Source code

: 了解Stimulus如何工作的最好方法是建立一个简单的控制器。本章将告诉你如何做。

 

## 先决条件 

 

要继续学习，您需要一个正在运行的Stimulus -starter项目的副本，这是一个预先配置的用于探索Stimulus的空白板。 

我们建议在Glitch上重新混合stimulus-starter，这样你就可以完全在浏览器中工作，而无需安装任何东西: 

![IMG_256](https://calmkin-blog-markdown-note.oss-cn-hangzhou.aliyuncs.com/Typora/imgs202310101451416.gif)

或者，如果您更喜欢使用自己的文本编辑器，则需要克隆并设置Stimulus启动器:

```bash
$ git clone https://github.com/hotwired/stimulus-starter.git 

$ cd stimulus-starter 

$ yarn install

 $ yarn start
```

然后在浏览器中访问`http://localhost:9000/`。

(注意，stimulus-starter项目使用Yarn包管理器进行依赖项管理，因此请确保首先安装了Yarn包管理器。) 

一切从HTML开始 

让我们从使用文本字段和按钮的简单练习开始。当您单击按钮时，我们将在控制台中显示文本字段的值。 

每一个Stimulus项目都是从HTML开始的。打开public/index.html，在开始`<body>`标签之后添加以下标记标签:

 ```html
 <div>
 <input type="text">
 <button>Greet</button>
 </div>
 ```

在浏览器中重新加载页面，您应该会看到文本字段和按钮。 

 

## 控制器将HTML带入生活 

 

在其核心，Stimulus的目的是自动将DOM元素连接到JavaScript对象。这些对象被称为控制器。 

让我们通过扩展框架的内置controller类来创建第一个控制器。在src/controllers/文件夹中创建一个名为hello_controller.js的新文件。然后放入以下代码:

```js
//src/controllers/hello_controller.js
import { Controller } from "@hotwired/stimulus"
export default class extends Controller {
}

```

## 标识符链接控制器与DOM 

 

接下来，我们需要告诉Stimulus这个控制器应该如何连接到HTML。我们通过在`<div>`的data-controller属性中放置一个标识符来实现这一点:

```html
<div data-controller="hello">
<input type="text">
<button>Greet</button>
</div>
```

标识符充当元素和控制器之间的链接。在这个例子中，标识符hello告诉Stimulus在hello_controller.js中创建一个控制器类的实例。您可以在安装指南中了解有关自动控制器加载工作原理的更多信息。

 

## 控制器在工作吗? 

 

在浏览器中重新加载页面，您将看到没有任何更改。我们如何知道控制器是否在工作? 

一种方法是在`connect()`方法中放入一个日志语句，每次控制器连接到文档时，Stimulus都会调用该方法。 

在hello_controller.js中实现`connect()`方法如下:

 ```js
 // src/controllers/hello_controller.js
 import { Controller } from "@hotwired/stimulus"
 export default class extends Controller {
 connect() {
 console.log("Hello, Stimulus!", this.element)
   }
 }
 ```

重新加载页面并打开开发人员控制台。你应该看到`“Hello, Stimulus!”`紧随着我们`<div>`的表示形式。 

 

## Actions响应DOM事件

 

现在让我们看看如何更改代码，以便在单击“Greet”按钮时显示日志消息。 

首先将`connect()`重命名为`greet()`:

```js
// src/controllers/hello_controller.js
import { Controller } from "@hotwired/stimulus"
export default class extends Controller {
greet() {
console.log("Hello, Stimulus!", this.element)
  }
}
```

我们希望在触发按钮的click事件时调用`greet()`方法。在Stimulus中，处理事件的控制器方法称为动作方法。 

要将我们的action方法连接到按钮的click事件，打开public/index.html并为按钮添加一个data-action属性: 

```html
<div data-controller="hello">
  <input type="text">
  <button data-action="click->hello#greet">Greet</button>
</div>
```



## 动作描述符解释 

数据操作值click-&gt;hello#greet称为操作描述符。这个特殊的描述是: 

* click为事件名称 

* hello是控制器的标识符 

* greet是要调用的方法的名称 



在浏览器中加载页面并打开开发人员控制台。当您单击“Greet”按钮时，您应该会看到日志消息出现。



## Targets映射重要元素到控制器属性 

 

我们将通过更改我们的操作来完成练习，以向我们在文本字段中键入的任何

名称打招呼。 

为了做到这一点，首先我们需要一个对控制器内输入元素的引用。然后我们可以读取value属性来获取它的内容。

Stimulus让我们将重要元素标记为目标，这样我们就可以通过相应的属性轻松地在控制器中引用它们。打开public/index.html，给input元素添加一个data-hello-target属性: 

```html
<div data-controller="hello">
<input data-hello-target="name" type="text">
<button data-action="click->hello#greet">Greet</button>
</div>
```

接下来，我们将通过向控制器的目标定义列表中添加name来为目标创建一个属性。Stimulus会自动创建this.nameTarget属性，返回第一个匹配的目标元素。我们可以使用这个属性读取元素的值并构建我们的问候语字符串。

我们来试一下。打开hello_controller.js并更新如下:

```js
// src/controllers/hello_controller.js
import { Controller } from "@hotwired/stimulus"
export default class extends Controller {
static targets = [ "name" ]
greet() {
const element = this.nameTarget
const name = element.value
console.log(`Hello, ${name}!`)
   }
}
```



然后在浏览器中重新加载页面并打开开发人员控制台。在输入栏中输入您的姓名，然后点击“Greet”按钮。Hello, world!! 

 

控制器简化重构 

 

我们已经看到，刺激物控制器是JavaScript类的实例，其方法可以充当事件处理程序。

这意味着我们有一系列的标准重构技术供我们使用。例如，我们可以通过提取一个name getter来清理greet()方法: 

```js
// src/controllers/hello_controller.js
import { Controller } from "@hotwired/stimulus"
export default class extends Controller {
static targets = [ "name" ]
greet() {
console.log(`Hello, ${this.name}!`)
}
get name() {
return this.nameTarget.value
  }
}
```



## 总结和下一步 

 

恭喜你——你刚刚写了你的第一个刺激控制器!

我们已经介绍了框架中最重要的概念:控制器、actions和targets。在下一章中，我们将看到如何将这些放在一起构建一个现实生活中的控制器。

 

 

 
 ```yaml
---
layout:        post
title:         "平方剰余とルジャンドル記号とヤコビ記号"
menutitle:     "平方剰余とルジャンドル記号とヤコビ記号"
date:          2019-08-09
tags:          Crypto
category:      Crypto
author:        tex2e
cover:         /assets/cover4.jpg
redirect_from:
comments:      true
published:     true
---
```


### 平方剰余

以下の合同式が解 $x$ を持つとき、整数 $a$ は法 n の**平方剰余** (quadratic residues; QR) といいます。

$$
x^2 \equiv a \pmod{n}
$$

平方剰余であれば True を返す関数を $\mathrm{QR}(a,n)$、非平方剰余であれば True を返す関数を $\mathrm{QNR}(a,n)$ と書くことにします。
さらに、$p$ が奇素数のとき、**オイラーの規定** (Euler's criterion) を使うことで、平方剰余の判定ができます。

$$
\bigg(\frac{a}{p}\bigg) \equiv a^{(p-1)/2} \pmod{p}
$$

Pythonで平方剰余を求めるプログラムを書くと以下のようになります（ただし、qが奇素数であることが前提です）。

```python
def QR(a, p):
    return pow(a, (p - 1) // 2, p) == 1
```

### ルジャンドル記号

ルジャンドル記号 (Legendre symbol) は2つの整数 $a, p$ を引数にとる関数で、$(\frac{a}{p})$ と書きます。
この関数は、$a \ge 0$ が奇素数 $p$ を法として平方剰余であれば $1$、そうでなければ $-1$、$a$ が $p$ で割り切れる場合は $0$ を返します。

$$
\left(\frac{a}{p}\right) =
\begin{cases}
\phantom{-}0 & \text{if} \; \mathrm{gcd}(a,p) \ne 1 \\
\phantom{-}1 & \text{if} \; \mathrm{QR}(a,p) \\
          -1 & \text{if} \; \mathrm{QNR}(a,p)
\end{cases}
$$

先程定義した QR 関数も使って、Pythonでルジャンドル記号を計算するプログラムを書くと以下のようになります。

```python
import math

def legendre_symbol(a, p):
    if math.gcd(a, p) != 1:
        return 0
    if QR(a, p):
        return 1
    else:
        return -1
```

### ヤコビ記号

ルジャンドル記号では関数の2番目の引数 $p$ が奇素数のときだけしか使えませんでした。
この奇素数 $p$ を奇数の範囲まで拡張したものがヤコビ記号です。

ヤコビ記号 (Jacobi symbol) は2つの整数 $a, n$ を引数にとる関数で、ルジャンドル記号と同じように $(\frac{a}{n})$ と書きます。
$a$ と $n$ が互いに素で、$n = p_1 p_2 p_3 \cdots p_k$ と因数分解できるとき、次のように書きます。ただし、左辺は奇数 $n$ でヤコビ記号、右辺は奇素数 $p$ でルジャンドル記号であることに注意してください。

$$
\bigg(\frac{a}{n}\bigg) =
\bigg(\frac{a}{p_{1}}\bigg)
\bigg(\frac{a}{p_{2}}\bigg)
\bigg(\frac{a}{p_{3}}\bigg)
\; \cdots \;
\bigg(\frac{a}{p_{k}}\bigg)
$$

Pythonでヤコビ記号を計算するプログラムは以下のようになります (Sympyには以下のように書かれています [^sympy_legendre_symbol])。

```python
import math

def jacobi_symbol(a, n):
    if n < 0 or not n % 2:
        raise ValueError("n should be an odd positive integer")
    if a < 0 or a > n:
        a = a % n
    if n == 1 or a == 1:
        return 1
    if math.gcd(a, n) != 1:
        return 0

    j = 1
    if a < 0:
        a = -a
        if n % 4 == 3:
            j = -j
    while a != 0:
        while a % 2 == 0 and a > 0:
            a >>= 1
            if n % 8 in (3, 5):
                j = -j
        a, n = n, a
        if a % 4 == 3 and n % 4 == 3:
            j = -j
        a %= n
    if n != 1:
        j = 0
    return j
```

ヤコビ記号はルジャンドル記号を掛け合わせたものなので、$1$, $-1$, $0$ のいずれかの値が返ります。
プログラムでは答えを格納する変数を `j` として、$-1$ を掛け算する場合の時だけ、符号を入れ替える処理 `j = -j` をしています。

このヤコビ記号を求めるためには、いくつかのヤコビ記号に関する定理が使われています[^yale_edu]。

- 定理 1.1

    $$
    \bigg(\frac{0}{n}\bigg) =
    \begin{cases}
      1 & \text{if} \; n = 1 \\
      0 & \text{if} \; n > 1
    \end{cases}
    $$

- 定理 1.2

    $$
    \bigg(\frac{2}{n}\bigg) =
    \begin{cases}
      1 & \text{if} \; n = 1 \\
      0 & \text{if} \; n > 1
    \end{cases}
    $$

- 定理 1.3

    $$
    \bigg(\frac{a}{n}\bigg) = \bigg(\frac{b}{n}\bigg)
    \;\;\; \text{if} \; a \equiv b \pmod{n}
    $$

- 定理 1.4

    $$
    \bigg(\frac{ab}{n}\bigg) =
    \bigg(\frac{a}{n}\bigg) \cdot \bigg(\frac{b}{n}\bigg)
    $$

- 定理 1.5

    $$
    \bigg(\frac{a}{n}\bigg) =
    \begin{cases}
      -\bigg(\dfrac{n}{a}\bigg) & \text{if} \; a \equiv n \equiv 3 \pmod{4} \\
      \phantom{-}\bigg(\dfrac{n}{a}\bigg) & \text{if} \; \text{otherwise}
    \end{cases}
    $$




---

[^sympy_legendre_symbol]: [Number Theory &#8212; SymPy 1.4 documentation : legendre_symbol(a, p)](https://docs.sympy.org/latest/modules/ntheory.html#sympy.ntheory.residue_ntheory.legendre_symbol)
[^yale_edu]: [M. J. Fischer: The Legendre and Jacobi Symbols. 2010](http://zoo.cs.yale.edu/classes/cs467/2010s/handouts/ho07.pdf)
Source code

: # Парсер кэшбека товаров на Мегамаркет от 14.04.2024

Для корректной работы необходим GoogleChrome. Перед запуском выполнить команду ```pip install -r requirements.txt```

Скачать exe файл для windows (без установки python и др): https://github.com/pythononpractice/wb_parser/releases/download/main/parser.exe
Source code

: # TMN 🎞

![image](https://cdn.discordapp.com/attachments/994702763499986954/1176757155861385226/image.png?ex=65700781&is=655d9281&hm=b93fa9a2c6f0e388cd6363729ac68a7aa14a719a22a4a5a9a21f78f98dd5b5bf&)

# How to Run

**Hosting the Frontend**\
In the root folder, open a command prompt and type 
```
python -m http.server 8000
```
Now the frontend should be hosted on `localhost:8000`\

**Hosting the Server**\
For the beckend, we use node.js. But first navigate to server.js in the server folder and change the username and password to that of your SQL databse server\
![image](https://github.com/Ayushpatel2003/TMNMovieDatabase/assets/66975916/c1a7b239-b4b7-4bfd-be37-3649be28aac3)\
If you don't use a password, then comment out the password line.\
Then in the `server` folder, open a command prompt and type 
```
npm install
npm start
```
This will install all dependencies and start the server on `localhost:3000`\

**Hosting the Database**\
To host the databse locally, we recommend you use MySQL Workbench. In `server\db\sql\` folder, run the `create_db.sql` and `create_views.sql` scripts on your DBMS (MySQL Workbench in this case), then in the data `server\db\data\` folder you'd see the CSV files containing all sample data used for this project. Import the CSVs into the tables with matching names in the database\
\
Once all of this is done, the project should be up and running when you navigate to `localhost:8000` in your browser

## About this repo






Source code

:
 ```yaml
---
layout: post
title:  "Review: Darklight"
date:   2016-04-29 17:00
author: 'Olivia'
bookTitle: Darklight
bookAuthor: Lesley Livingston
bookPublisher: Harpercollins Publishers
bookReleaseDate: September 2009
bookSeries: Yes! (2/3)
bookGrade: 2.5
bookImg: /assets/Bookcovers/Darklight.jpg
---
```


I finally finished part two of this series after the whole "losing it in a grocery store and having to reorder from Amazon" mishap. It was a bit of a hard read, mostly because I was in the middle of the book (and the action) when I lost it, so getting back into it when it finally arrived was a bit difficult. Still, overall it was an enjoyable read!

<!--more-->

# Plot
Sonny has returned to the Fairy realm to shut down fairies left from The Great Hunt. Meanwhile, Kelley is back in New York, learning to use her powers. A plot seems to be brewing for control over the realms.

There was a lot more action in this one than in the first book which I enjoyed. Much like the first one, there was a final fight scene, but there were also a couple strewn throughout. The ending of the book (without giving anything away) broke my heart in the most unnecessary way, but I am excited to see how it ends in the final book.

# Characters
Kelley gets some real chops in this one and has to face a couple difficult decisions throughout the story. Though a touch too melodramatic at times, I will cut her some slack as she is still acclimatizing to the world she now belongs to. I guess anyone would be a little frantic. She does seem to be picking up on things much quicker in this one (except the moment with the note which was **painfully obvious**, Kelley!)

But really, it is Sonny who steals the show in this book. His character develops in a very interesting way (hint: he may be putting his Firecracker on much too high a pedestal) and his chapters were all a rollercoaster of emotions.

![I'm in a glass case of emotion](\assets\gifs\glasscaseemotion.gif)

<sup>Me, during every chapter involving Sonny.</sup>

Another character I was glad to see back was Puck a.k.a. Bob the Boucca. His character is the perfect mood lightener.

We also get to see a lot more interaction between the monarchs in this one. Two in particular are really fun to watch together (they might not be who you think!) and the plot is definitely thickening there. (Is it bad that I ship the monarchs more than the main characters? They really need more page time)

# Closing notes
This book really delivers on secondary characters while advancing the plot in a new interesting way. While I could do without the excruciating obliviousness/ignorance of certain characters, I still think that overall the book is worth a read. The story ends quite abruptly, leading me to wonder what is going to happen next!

ASSIGNMENT:
Scan the listing and copy every line where the string "pmod" shows up.

WRITTEN RESPONSE:
x^2 \equiv a \pmod{n}
\bigg(\frac{a}{p}\bigg) \equiv a^{(p-1)/2} \pmod{p}
    \;\;\; \text{if} \; a \equiv b \pmod{n}
      -\bigg(\dfrac{n}{a}\bigg) & \text{if} \; a \equiv n \equiv 3 \pmod{4} \\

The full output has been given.